What you are asked to do ▸ What you give back must match the records below exactly.

---------- The input

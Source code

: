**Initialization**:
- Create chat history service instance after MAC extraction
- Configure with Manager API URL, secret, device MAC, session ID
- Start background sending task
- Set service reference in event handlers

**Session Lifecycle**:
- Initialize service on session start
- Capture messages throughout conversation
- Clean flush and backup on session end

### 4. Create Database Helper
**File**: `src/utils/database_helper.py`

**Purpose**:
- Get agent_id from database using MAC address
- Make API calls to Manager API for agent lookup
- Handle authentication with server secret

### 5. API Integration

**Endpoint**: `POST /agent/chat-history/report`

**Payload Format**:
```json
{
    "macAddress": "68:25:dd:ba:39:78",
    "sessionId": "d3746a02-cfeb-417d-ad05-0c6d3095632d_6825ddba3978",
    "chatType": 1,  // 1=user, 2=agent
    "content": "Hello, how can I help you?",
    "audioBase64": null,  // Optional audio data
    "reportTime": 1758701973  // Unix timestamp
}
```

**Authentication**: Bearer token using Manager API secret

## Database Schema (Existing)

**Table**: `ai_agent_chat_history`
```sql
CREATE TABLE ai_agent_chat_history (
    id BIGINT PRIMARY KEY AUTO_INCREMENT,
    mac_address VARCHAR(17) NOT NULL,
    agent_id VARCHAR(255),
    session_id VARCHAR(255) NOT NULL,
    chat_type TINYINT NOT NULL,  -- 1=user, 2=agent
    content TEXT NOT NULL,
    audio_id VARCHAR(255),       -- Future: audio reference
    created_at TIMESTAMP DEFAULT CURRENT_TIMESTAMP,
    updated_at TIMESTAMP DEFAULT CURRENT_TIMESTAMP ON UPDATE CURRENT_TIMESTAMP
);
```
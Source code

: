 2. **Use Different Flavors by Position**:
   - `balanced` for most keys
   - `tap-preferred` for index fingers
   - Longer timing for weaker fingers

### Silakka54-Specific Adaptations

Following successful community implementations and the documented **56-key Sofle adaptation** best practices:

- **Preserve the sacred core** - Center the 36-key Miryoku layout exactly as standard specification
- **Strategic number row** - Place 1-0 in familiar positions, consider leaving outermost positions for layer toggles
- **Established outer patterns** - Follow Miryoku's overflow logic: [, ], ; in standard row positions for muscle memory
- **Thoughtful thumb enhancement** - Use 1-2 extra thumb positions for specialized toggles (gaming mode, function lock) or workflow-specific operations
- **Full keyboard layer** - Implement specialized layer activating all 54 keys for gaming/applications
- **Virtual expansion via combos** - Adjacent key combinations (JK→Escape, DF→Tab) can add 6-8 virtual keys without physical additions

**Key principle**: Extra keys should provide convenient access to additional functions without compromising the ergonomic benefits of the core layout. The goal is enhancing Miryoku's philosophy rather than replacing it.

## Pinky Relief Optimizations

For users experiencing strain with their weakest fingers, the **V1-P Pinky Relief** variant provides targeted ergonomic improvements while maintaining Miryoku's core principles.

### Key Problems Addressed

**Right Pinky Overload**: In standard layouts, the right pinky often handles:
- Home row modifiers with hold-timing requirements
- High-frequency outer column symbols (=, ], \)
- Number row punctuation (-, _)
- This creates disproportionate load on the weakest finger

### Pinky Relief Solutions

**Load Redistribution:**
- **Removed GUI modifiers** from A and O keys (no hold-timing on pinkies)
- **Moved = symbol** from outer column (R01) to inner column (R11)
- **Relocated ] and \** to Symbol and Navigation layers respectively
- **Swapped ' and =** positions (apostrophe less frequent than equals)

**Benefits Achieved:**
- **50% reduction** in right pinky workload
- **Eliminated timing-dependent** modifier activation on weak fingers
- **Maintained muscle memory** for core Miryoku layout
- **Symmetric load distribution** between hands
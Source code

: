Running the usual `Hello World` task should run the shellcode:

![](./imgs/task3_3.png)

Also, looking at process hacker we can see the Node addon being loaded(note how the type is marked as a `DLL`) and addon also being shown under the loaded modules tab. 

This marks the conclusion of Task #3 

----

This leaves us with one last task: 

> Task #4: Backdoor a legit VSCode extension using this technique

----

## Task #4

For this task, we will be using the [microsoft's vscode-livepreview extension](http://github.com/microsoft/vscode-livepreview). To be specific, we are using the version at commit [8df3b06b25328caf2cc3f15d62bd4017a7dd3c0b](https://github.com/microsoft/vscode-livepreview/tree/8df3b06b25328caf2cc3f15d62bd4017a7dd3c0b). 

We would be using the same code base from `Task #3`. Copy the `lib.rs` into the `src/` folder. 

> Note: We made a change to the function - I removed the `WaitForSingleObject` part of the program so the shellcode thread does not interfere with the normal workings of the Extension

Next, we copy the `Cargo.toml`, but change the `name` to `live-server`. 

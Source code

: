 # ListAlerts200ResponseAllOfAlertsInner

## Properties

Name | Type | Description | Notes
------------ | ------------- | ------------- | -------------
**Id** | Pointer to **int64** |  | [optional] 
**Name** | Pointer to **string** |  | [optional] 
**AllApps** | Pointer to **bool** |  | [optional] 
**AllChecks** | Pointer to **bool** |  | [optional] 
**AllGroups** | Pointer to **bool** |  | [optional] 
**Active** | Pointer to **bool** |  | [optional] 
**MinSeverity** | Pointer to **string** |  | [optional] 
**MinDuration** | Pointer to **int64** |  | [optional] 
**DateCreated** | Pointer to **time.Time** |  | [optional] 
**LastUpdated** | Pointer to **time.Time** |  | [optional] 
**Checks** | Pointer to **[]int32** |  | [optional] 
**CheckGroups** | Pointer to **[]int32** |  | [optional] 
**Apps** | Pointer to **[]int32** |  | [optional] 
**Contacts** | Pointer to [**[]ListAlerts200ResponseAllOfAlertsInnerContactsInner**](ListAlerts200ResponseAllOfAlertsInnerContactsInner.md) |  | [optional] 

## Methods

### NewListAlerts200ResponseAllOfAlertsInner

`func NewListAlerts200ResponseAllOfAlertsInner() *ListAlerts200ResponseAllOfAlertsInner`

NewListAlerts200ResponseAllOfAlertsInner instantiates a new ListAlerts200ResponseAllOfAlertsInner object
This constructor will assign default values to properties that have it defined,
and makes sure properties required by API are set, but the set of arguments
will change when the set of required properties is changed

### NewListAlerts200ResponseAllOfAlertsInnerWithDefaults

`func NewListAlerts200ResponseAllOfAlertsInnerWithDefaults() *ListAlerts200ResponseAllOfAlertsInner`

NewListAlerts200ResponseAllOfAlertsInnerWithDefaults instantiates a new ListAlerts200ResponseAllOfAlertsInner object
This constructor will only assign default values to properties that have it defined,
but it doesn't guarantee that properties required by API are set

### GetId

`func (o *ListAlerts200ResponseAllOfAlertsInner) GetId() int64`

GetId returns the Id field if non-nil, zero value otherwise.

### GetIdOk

--------------------

Exercise output ▸
Source code

:**Initialization**:
- Create chat history service instance after MAC extraction
- Configure with Manager API URL, secret, device MAC, session ID
- Start background sending task
- Set service reference in event handlers

**Session Lifecycle**:
- Initialize service on session start
- Capture messages throughout conversation
- Clean flush and backup on session end

### 4. Create Database Helper
**File**: `src/utils/database_helper.py`

**Purpose**:
- Get agent_id from database using MAC address
- Make API calls to Manager API for agent lookup
- Handle authentication with server secret

### 5. API Integration

**Endpoint**: `POST /agent/chat-history/report`

**Payload Format**:
```json
{
    "macAddress": "68:25:dd:ba:39:78",
    "sessionId": "d3746a02-cfeb-417d-ad05-0c6d3095632d_6825ddba3978",
    "chatType": 1,  // 1=user, 2=agent
    "content": "Hello, how can I help you?",
    "audioBase64": null,  // Optional audio data
    "reportTime": 1758701973  // Unix timestamp
}
```

**Authentication**: Bearer token using Manager API secret

## Database Schema (Existing)

**Table**: `ai_agent_chat_history`
```sql
CREATE TABLE ai_agent_chat_history (
    id BIGINT PRIMARY KEY AUTO_INCREMENT,
    mac_address VARCHAR(17) NOT NULL,
    agent_id VARCHAR(255),
    session_id VARCHAR(255) NOT NULL,
    chat_type TINYINT NOT NULL,  -- 1=user, 2=agent
    content TEXT NOT NULL,
    audio_id VARCHAR(255),       -- Future: audio reference
    created_at TIMESTAMP DEFAULT CURRENT_TIMESTAMP,
    updated_at TIMESTAMP DEFAULT CURRENT_TIMESTAMP ON UPDATE CURRENT_TIMESTAMP
);
```
Source code

: 2. **Use Different Flavors by Position**:
   - `balanced` for most keys
   - `tap-preferred` for index fingers
   - Longer timing for weaker fingers

### Silakka54-Specific Adaptations

Following successful community implementations and the documented **56-key Sofle adaptation** best practices:

- **Preserve the sacred core** - Center the 36-key Miryoku layout exactly as standard specification
- **Strategic number row** - Place 1-0 in familiar positions, consider leaving outermost positions for layer toggles
- **Established outer patterns** - Follow Miryoku's overflow logic: [, ], ; in standard row positions for muscle memory
- **Thoughtful thumb enhancement** - Use 1-2 extra thumb positions for specialized toggles (gaming mode, function lock) or workflow-specific operations
- **Full keyboard layer** - Implement specialized layer activating all 54 keys for gaming/applications
- **Virtual expansion via combos** - Adjacent key combinations (JK→Escape, DF→Tab) can add 6-8 virtual keys without physical additions

**Key principle**: Extra keys should provide convenient access to additional functions without compromising the ergonomic benefits of the core layout. The goal is enhancing Miryoku's philosophy rather than replacing it.

## Pinky Relief Optimizations

For users experiencing strain with their weakest fingers, the **V1-P Pinky Relief** variant provides targeted ergonomic improvements while maintaining Miryoku's core principles.

### Key Problems Addressed

**Right Pinky Overload**: In standard layouts, the right pinky often handles:
- Home row modifiers with hold-timing requirements
- High-frequency outer column symbols (=, ], \)
- Number row punctuation (-, _)
- This creates disproportionate load on the weakest finger

### Pinky Relief Solutions

**Load Redistribution:**
- **Removed GUI modifiers** from A and O keys (no hold-timing on pinkies)
- **Moved = symbol** from outer column (R01) to inner column (R11)
- **Relocated ] and \** to Symbol and Navigation layers respectively
- **Swapped ' and =** positions (apostrophe less frequent than equals)

**Benefits Achieved:**
- **50% reduction** in right pinky workload
- **Eliminated timing-dependent** modifier activation on weak fingers
- **Maintained muscle memory** for core Miryoku layout
- **Symmetric load distribution** between hands
Source code

:Running the usual `Hello World` task should run the shellcode:

![](./imgs/task3_3.png)

Also, looking at process hacker we can see the Node addon being loaded(note how the type is marked as a `DLL`) and addon also being shown under the loaded modules tab. 

This marks the conclusion of Task #3 

----

This leaves us with one last task: 

> Task #4: Backdoor a legit VSCode extension using this technique

----

## Task #4

For this task, we will be using the [microsoft's vscode-livepreview extension](http://github.com/microsoft/vscode-livepreview). To be specific, we are using the version at commit [8df3b06b25328caf2cc3f15d62bd4017a7dd3c0b](https://github.com/microsoft/vscode-livepreview/tree/8df3b06b25328caf2cc3f15d62bd4017a7dd3c0b). 

We would be using the same code base from `Task #3`. Copy the `lib.rs` into the `src/` folder. 

> Note: We made a change to the function - I removed the `WaitForSingleObject` part of the program so the shellcode thread does not interfere with the normal workings of the Extension

Next, we copy the `Cargo.toml`, but change the `name` to `live-server`. 

Source code

: # ListAlerts200ResponseAllOfAlertsInner

## Properties

Name | Type | Description | Notes
------------ | ------------- | ------------- | -------------
**Id** | Pointer to **int64** |  | [optional] 
**Name** | Pointer to **string** |  | [optional] 
**AllApps** | Pointer to **bool** |  | [optional] 
**AllChecks** | Pointer to **bool** |  | [optional] 
**AllGroups** | Pointer to **bool** |  | [optional] 
**Active** | Pointer to **bool** |  | [optional] 
**MinSeverity** | Pointer to **string** |  | [optional] 
**MinDuration** | Pointer to **int64** |  | [optional] 
**DateCreated** | Pointer to **time.Time** |  | [optional] 
**LastUpdated** | Pointer to **time.Time** |  | [optional] 
**Checks** | Pointer to **[]int32** |  | [optional] 
**CheckGroups** | Pointer to **[]int32** |  | [optional] 
**Apps** | Pointer to **[]int32** |  | [optional] 
**Contacts** | Pointer to [**[]ListAlerts200ResponseAllOfAlertsInnerContactsInner**](ListAlerts200ResponseAllOfAlertsInnerContactsInner.md) |  | [optional] 

## Methods

### NewListAlerts200ResponseAllOfAlertsInner

`func NewListAlerts200ResponseAllOfAlertsInner() *ListAlerts200ResponseAllOfAlertsInner`

NewListAlerts200ResponseAllOfAlertsInner instantiates a new ListAlerts200ResponseAllOfAlertsInner object
This constructor will assign default values to properties that have it defined,
and makes sure properties required by API are set, but the set of arguments
will change when the set of required properties is changed

### NewListAlerts200ResponseAllOfAlertsInnerWithDefaults

`func NewListAlerts200ResponseAllOfAlertsInnerWithDefaults() *ListAlerts200ResponseAllOfAlertsInner`

NewListAlerts200ResponseAllOfAlertsInnerWithDefaults instantiates a new ListAlerts200ResponseAllOfAlertsInner object
This constructor will only assign default values to properties that have it defined,
but it doesn't guarantee that properties required by API are set

### GetId

`func (o *ListAlerts200ResponseAllOfAlertsInner) GetId() int64`

GetId returns the Id field if non-nil, zero value otherwise.

### GetIdOk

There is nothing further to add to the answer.